▶ **What you have to do**:
For the word "status", find each line in the entries where it occurs and copy that line.

Collected data:
■ ■ ■ ■ ■
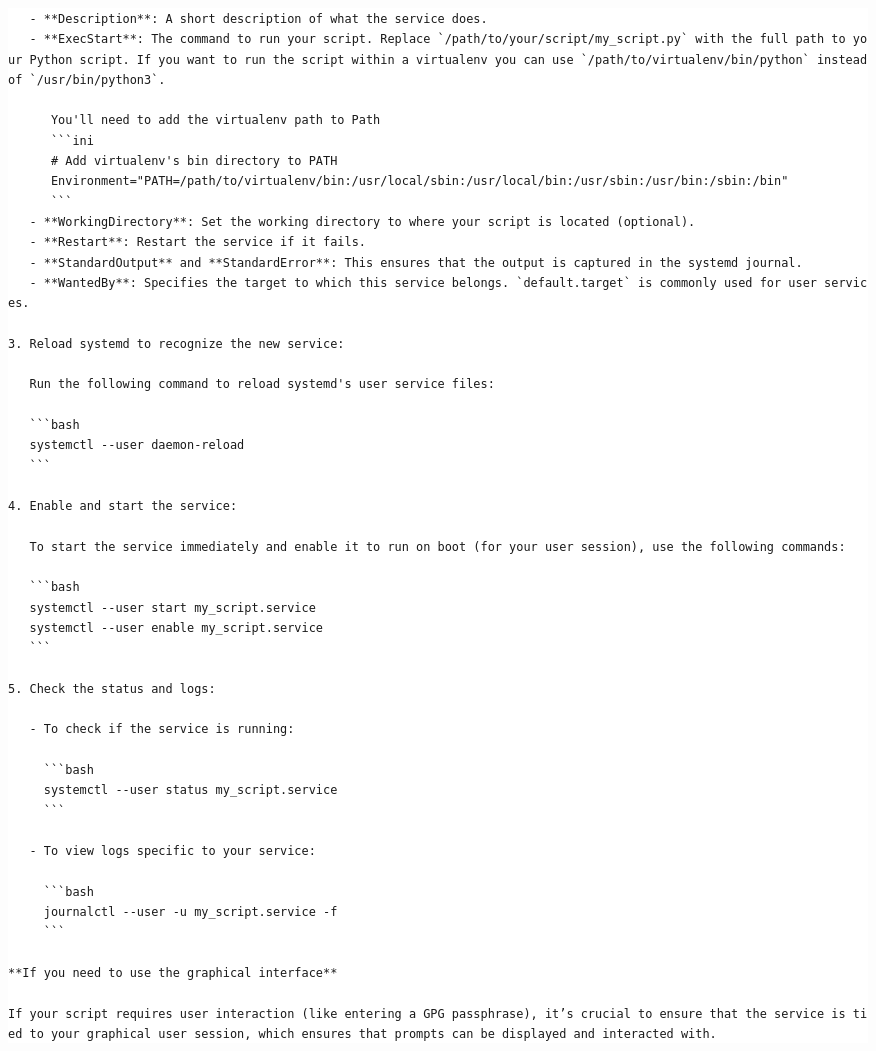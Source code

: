        - **Description**: A short description of what the service does.
       - **ExecStart**: The command to run your script. Replace `/path/to/your/script/my_script.py` with the full path to your Python script. If you want to run the script within a virtualenv you can use `/path/to/virtualenv/bin/python` instead of `/usr/bin/python3`.
    
          You'll need to add the virtualenv path to Path
          ```ini
          # Add virtualenv's bin directory to PATH
          Environment="PATH=/path/to/virtualenv/bin:/usr/local/sbin:/usr/local/bin:/usr/sbin:/usr/bin:/sbin:/bin"
          ```
       - **WorkingDirectory**: Set the working directory to where your script is located (optional).
       - **Restart**: Restart the service if it fails.
       - **StandardOutput** and **StandardError**: This ensures that the output is captured in the systemd journal.
       - **WantedBy**: Specifies the target to which this service belongs. `default.target` is commonly used for user services.
    
    3. Reload systemd to recognize the new service:
    
       Run the following command to reload systemd's user service files:
    
       ```bash
       systemctl --user daemon-reload
       ```
    
    4. Enable and start the service:
    
       To start the service immediately and enable it to run on boot (for your user session), use the following commands:
    
       ```bash
       systemctl --user start my_script.service
       systemctl --user enable my_script.service
       ```
    
    5. Check the status and logs:
    
       - To check if the service is running:
    
         ```bash
         systemctl --user status my_script.service
         ```
    
       - To view logs specific to your service:
    
         ```bash
         journalctl --user -u my_script.service -f
         ```
    
    **If you need to use the graphical interface**
    
    If your script requires user interaction (like entering a GPG passphrase), it’s crucial to ensure that the service is tied to your graphical user session, which ensures that prompts can be displayed and interacted with.
    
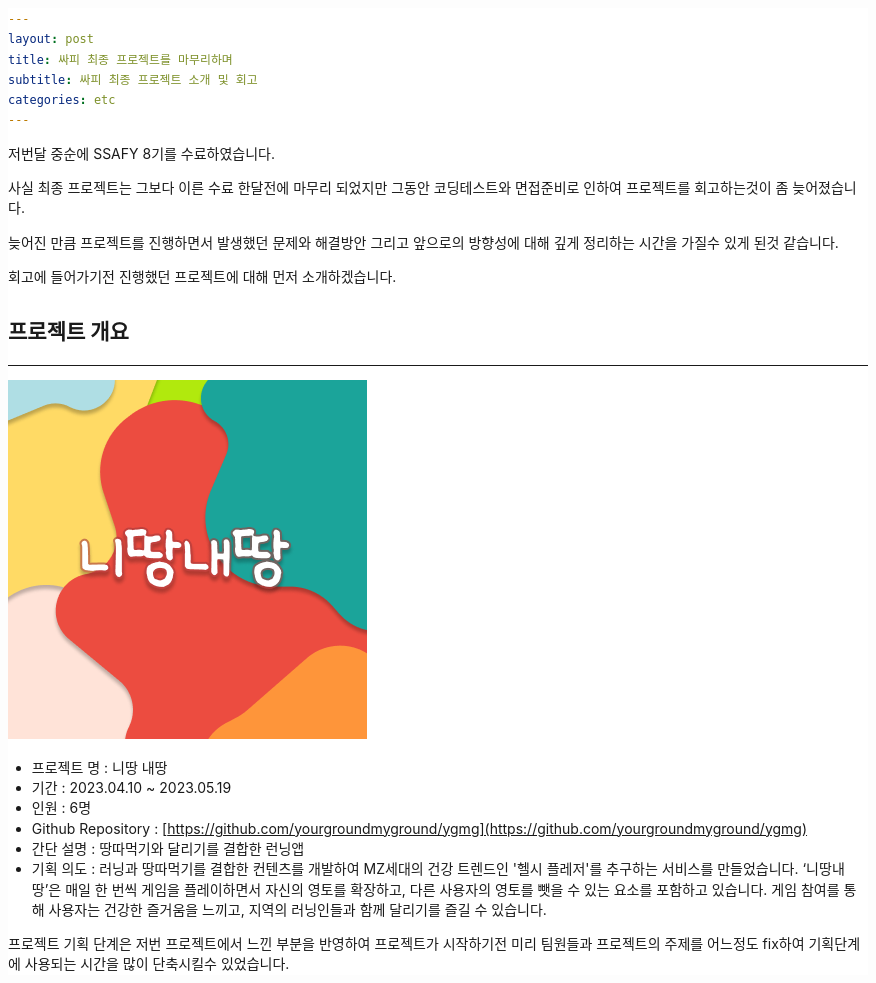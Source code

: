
 ```yaml
---
layout: post
title: 싸피 최종 프로젝트를 마무리하며
subtitle: 싸피 최종 프로젝트 소개 및 회고
categories: etc
---
```



저번달 중순에 SSAFY 8기를 수료하였습니다.

사실 최종 프로젝트는 그보다 이른 수료 한달전에 마무리 되었지만 그동안 코딩테스트와 면접준비로 인하여 프로젝트를 회고하는것이 좀 늦어졌습니다.

늦어진 만큼 프로젝트를 진행하면서 발생했던 문제와 해결방안 그리고 앞으로의 방향성에 대해 깊게 정리하는 시간을 가질수 있게 된것 같습니다.

회고에 들어가기전 진행했던 프로젝트에 대해 먼저 소개하겠습니다.

## 프로젝트 개요

---

![ssafy_final_1.png](/img/post/ssafy_final_1.png)

- 프로젝트 명 : 니땅 내땅
- 기간 : 2023.04.10 ~ 2023.05.19
- 인원 : 6명
- Github Repository : [https://github.com/yourgroundmyground/ygmg](https://github.com/yourgroundmyground/ygmg)
- 간단 설명 : 땅따먹기와 달리기를 결합한 런닝앱
- 기획 의도 : 러닝과 땅따먹기를 결합한 컨텐츠를 개발하여 MZ세대의 건강 트렌드인 '헬시 플레저'를 추구하는 서비스를 만들었습니다. ‘니땅내땅’은 매일 한 번씩 게임을 플레이하면서 자신의 영토를 확장하고, 다른 사용자의 영토를 뺏을 수 있는 요소를 포함하고 있습니다. 게임 참여를 통해 사용자는 건강한 즐거움을 느끼고, 지역의 러닝인들과 함께 달리기를 즐길 수 있습니다.

프로젝트 기획 단계은 저번 프로젝트에서 느낀 부분을 반영하여 프로젝트가 시작하기전 미리 팀원들과 프로젝트의 주제를 어느정도 fix하여 기획단계에 사용되는 시간을 많이 단축시킬수 있었습니다.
■ ■ ■ ■ ■
▶ **Output**:
    5. Check the status and logs:
         systemctl --user status my_script.service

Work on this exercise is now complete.